* TASK PROMPT
Work through the lines of the material below, note those with the word "cardBackgroundColor", and give their number, nothing else.

**********

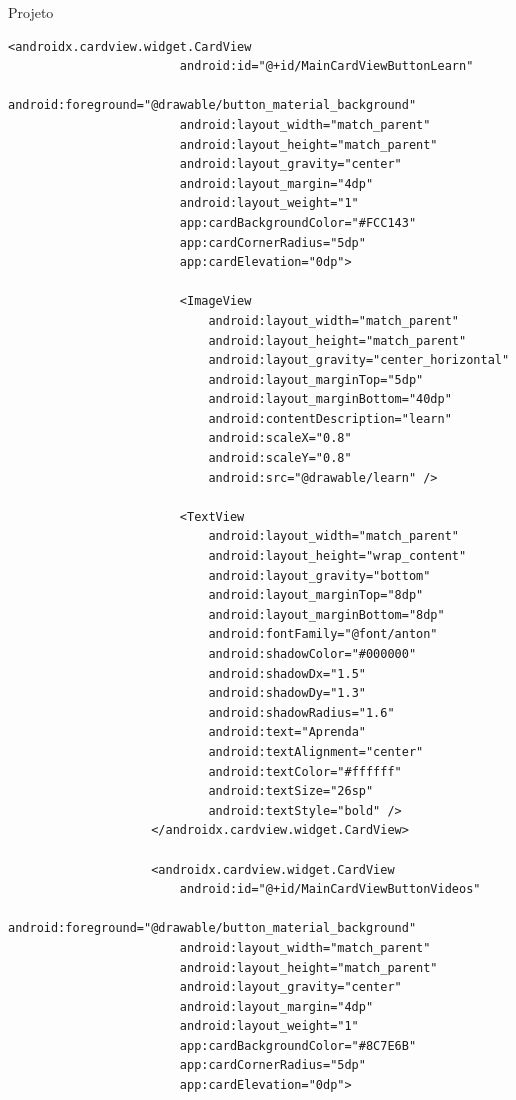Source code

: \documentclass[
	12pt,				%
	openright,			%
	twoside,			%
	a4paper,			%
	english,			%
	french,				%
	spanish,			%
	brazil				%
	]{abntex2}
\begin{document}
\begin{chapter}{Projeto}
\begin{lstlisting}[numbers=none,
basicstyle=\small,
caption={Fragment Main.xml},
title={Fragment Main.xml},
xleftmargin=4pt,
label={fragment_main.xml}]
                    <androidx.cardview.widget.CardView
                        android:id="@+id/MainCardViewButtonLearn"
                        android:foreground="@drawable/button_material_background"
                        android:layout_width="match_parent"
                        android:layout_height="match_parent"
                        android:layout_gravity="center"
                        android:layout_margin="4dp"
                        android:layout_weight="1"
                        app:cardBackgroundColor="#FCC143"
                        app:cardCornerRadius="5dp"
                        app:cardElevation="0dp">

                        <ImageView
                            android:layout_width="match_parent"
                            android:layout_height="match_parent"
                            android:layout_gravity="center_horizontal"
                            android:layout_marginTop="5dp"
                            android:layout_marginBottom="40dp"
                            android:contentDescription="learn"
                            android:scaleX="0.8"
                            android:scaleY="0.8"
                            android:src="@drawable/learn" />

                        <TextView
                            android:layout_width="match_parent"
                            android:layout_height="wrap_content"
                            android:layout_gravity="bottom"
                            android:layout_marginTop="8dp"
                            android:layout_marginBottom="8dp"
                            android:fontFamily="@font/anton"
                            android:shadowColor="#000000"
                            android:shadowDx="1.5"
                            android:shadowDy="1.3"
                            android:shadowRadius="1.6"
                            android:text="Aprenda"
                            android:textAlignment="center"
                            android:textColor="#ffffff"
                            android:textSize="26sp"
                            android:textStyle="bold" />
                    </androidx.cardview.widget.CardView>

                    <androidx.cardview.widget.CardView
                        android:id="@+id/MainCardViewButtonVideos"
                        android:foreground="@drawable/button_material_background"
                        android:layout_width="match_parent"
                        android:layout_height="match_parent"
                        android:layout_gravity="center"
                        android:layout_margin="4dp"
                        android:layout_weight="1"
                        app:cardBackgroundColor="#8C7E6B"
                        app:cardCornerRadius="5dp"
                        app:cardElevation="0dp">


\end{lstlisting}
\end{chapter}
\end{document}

**********

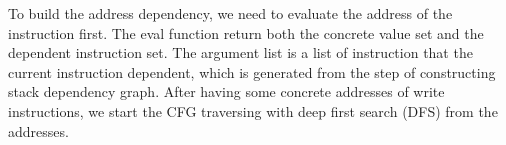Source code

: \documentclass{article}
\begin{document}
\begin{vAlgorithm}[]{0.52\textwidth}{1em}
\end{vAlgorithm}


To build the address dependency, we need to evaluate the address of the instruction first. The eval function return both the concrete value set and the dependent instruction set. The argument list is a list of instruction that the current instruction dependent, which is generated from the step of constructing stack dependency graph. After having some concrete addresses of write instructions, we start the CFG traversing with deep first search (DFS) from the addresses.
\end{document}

**********

* EXPECTED OUTPUT
2